Given records:

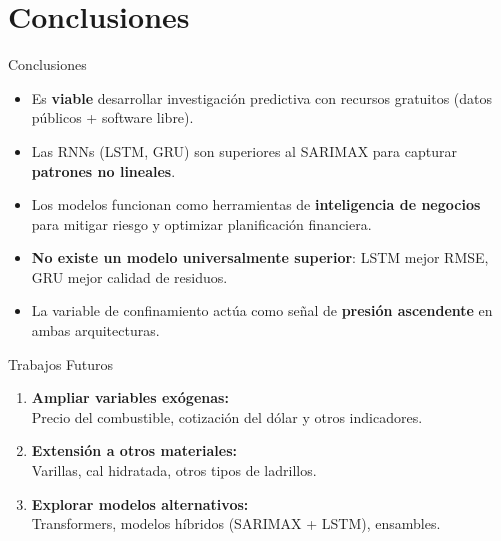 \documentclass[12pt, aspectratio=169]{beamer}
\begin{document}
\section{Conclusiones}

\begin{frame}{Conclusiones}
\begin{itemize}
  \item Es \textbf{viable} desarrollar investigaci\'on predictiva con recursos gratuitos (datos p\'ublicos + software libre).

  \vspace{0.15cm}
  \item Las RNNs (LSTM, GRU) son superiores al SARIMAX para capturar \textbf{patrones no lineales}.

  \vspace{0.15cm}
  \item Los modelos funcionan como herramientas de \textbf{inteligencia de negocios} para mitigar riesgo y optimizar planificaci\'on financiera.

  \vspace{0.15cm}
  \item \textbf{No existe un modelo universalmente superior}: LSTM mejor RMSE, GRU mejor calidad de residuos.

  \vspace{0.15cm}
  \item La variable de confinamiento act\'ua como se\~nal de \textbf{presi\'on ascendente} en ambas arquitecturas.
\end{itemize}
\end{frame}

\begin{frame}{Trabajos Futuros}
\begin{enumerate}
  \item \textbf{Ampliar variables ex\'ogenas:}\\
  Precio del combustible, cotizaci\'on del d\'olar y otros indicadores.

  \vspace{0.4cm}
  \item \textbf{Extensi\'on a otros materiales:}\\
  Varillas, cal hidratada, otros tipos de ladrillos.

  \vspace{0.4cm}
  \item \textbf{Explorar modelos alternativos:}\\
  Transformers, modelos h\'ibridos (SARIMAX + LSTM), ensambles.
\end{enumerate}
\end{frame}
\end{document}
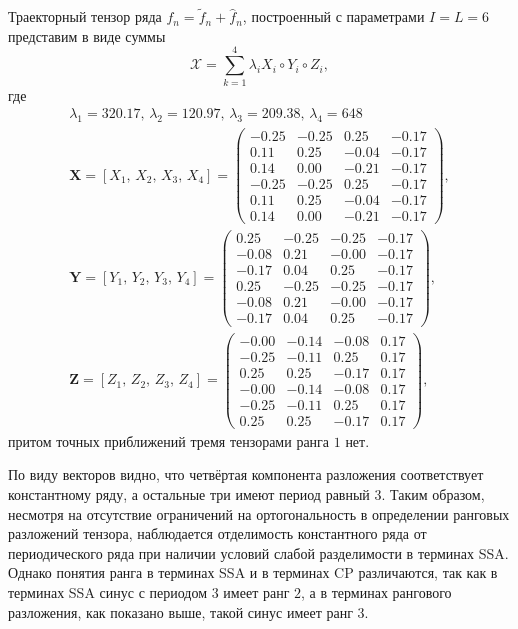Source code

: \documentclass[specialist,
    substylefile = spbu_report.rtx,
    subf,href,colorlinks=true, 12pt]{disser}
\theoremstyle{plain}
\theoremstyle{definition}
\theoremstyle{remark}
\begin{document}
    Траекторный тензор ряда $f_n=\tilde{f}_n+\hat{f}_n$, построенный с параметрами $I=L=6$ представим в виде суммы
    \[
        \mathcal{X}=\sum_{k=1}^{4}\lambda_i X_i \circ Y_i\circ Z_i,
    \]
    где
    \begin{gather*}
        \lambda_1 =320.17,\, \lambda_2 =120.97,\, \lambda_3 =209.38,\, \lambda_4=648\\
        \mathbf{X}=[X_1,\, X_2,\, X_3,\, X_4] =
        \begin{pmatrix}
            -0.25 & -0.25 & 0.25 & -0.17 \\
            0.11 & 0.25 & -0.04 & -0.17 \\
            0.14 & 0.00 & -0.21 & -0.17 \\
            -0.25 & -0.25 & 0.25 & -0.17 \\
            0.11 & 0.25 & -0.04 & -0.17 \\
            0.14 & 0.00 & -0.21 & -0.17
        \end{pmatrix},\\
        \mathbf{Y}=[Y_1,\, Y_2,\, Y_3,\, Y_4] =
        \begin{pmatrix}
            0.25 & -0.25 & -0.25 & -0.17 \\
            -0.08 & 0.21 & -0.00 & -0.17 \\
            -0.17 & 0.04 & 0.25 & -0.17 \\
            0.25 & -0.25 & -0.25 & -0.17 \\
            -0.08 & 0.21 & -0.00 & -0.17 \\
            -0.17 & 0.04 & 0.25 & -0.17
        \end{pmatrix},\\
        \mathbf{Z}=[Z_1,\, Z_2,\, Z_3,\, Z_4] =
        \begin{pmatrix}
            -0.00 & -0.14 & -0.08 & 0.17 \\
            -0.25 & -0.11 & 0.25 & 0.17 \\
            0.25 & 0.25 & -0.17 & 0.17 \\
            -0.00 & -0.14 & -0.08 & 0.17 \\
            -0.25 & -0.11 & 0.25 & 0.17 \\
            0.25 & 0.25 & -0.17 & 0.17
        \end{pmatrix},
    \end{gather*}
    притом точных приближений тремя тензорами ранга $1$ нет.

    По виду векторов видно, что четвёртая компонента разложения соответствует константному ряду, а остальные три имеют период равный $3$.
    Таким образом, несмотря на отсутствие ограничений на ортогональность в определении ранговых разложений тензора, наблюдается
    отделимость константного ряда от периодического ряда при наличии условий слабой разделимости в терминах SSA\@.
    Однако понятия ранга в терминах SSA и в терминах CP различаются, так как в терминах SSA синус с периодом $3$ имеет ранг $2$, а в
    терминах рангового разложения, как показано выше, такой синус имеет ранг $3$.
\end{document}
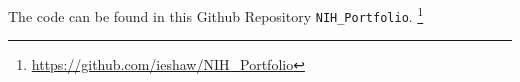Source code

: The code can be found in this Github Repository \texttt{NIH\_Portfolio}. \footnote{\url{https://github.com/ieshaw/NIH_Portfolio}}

About this exercise: The records must be copied with no word altered, and without their pictures.

Finished exercise:
 \documentclass[12pt, aspectratio=169]{beamer}
\begin{document}
\section{Conclusiones}

\begin{frame}{Conclusiones}
\begin{itemize}
  \item Es \textbf{viable} desarrollar investigaci\'on predictiva con recursos gratuitos (datos p\'ublicos + software libre).

  \vspace{0.15cm}
  \item Las RNNs (LSTM, GRU) son superiores al SARIMAX para capturar \textbf{patrones no lineales}.

  \vspace{0.15cm}
  \item Los modelos funcionan como herramientas de \textbf{inteligencia de negocios} para mitigar riesgo y optimizar planificaci\'on financiera.

  \vspace{0.15cm}
  \item \textbf{No existe un modelo universalmente superior}: LSTM mejor RMSE, GRU mejor calidad de residuos.

  \vspace{0.15cm}
  \item La variable de confinamiento act\'ua como se\~nal de \textbf{presi\'on ascendente} en ambas arquitecturas.
\end{itemize}
\end{frame}

\begin{frame}{Trabajos Futuros}
\begin{enumerate}
  \item \textbf{Ampliar variables ex\'ogenas:}\\
  Precio del combustible, cotizaci\'on del d\'olar y otros indicadores.

  \vspace{0.4cm}
  \item \textbf{Extensi\'on a otros materiales:}\\
  Varillas, cal hidratada, otros tipos de ladrillos.

  \vspace{0.4cm}
  \item \textbf{Explorar modelos alternativos:}\\
  Transformers, modelos h\'ibridos (SARIMAX + LSTM), ensambles.
\end{enumerate}
\end{frame}
\end{document}
Source code

: \documentclass[specialist,
    substylefile = spbu_report.rtx,
    subf,href,colorlinks=true, 12pt]{disser}
\theoremstyle{plain}
\theoremstyle{definition}
\theoremstyle{remark}
\begin{document}
    Траекторный тензор ряда $f_n=\tilde{f}_n+\hat{f}_n$, построенный с параметрами $I=L=6$ представим в виде суммы
    \[
        \mathcal{X}=\sum_{k=1}^{4}\lambda_i X_i \circ Y_i\circ Z_i,
    \]
    где
    \begin{gather*}
        \lambda_1 =320.17,\, \lambda_2 =120.97,\, \lambda_3 =209.38,\, \lambda_4=648\\
        \mathbf{X}=[X_1,\, X_2,\, X_3,\, X_4] =
        \begin{pmatrix}
            -0.25 & -0.25 & 0.25 & -0.17 \\
            0.11 & 0.25 & -0.04 & -0.17 \\
            0.14 & 0.00 & -0.21 & -0.17 \\
            -0.25 & -0.25 & 0.25 & -0.17 \\
            0.11 & 0.25 & -0.04 & -0.17 \\
            0.14 & 0.00 & -0.21 & -0.17
        \end{pmatrix},\\
        \mathbf{Y}=[Y_1,\, Y_2,\, Y_3,\, Y_4] =
        \begin{pmatrix}
            0.25 & -0.25 & -0.25 & -0.17 \\
            -0.08 & 0.21 & -0.00 & -0.17 \\
            -0.17 & 0.04 & 0.25 & -0.17 \\
            0.25 & -0.25 & -0.25 & -0.17 \\
            -0.08 & 0.21 & -0.00 & -0.17 \\
            -0.17 & 0.04 & 0.25 & -0.17
        \end{pmatrix},\\
        \mathbf{Z}=[Z_1,\, Z_2,\, Z_3,\, Z_4] =
        \begin{pmatrix}
            -0.00 & -0.14 & -0.08 & 0.17 \\
            -0.25 & -0.11 & 0.25 & 0.17 \\
            0.25 & 0.25 & -0.17 & 0.17 \\
            -0.00 & -0.14 & -0.08 & 0.17 \\
            -0.25 & -0.11 & 0.25 & 0.17 \\
            0.25 & 0.25 & -0.17 & 0.17
        \end{pmatrix},
    \end{gather*}
    притом точных приближений тремя тензорами ранга $1$ нет.

    По виду векторов видно, что четвёртая компонента разложения соответствует константному ряду, а остальные три имеют период равный $3$.
    Таким образом, несмотря на отсутствие ограничений на ортогональность в определении ранговых разложений тензора, наблюдается
    отделимость константного ряда от периодического ряда при наличии условий слабой разделимости в терминах SSA\@.
    Однако понятия ранга в терминах SSA и в терминах CP различаются, так как в терминах SSA синус с периодом $3$ имеет ранг $2$, а в
    терминах рангового разложения, как показано выше, такой синус имеет ранг $3$.
\end{document}
Source code

: The code can be found in this Github Repository \texttt{NIH\_Portfolio}. \footnote{\url{https://github.com/ieshaw/NIH_Portfolio}}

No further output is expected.